The Qikiqtani Inuit Association won a court injunction August 8 that put a temporary halt to government-imposed seismic testing in Lancaster Sound, located near the eastern entrance to the Northwest Passage.

Qikiqtani Inuit Association (QIA) represents the communities of Resolute Bay, Arctic Bay, Grise Fiord, Clyde River and Pond Inlet. It first learned of the plan to carry out testing in the region when the communities received letters from the federal government. The letters informed the communities of the project, a German-Canadian joint exploration project to map the area, only after it had already been approved.

According to government documents, the purpose of the study was to examine the earth’s early history; they were to be carried out by Natural Resources Canada along with Germany’s Alfred Wegener Institute.

Okalik Eegeesiak, president of the QIA, said that the communities were informed prior to the Association and Ottawa failed to engage them in consultations.

“There were no opportunities to oppose it and there was no way to consult or provide feedback and to be involved in any mitigation efforts,” said Eegeesiak.

Once more, as the feds had already carried out seismic testing in the area, the QIA were particularly concerned about the potential impact that the sound blasts would have on marine and wildlife, as the blasting can affect migration patterns. The seafood and wild game are the main sources of sustenance for these communities.

According to Eegeesiak, it seemed more likely that potential oil and gas exploration is prompting the costly seismic testing and not altruistic scientific inquiry.

Taking their case to court, the QIA was granted a temporary injunction against the testing by Nunavut Judge Susan Cooper. While the government argued that one of their consultant’s studies indicated that there would have little or no impact on game or on marine life, Cooper ruled that she had concerns about the study. In her ruling the Judge stated that the information presented in the study “supports the conclusion that there are impacts.”

According to the CBC, Prime Minister Steven Harper attacked Judge Cooper’s argument and told reporters in Vancouver that “The work being done there is not for oil and gas exploration.”

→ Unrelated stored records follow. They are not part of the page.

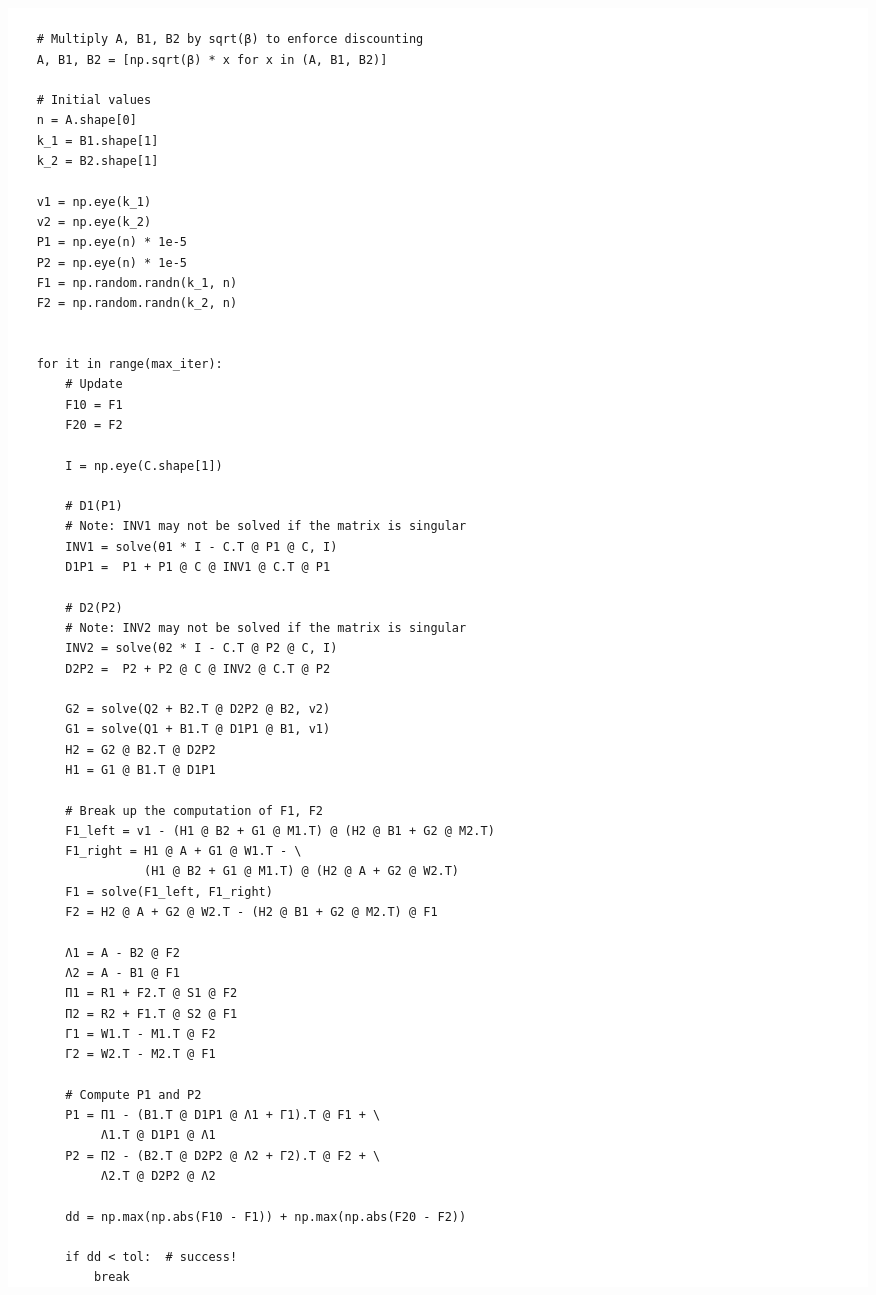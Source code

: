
 ```{code-cell} python3

    # Multiply A, B1, B2 by sqrt(β) to enforce discounting
    A, B1, B2 = [np.sqrt(β) * x for x in (A, B1, B2)]

    # Initial values
    n = A.shape[0]
    k_1 = B1.shape[1]
    k_2 = B2.shape[1]

    v1 = np.eye(k_1)
    v2 = np.eye(k_2)
    P1 = np.eye(n) * 1e-5
    P2 = np.eye(n) * 1e-5
    F1 = np.random.randn(k_1, n)
    F2 = np.random.randn(k_2, n)


    for it in range(max_iter):
        # Update
        F10 = F1
        F20 = F2

        I = np.eye(C.shape[1])

        # D1(P1)
        # Note: INV1 may not be solved if the matrix is singular
        INV1 = solve(θ1 * I - C.T @ P1 @ C, I)
        D1P1 =  P1 + P1 @ C @ INV1 @ C.T @ P1

        # D2(P2)
        # Note: INV2 may not be solved if the matrix is singular
        INV2 = solve(θ2 * I - C.T @ P2 @ C, I)
        D2P2 =  P2 + P2 @ C @ INV2 @ C.T @ P2

        G2 = solve(Q2 + B2.T @ D2P2 @ B2, v2)
        G1 = solve(Q1 + B1.T @ D1P1 @ B1, v1)
        H2 = G2 @ B2.T @ D2P2
        H1 = G1 @ B1.T @ D1P1

        # Break up the computation of F1, F2
        F1_left = v1 - (H1 @ B2 + G1 @ M1.T) @ (H2 @ B1 + G2 @ M2.T)
        F1_right = H1 @ A + G1 @ W1.T - \
                   (H1 @ B2 + G1 @ M1.T) @ (H2 @ A + G2 @ W2.T)
        F1 = solve(F1_left, F1_right)
        F2 = H2 @ A + G2 @ W2.T - (H2 @ B1 + G2 @ M2.T) @ F1

        Λ1 = A - B2 @ F2
        Λ2 = A - B1 @ F1
        Π1 = R1 + F2.T @ S1 @ F2
        Π2 = R2 + F1.T @ S2 @ F1
        Γ1 = W1.T - M1.T @ F2
        Γ2 = W2.T - M2.T @ F1

        # Compute P1 and P2
        P1 = Π1 - (B1.T @ D1P1 @ Λ1 + Γ1).T @ F1 + \
             Λ1.T @ D1P1 @ Λ1
        P2 = Π2 - (B2.T @ D2P2 @ Λ2 + Γ2).T @ F2 + \
             Λ2.T @ D2P2 @ Λ2

        dd = np.max(np.abs(F10 - F1)) + np.max(np.abs(F20 - F2))

        if dd < tol:  # success!
            break
```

Eegeesiak does not believe Harper.

“If it was not about oil or gas then the research isn’t necessary because this research has largely already been done by the government back in the 70s and 80s. There is a federal government report dated 1989 by their own researchers that basically recommended that there was no further seismic research required now because it was already done in the same area,” said Eegeesiak.

While Cooper’s ruling was based on the potential for irreparable harm to the local wildlife and the communities that depend on them, the injunction is only temporary. Eegeesiak said that she is hoping that the Government does not pursue the matter any further, the course recommended by Nunavut MP and federal Health Minister Leona Aglukkaq.

Eegeesiak said that she and her people are not looking for a fight as their interest lies in working with both governments but if they had to go back to court, they would do so without hesitation.

Furthermore, the prospect of the government carrying out research to discover oil and gas supply right under the noses of the communities without their consultation or involvement is something that has enraged and insulted the QIA.

“They have to understand that they can not just walk all over the Inuit in our communities. We have to be involved in the planning. It is a lot more than just consultations that we are talking about, we have to be involved in the planning and feel comfortable that this not hurt the environment and the activities will not hurt our wildlife,” said Eegeesiak.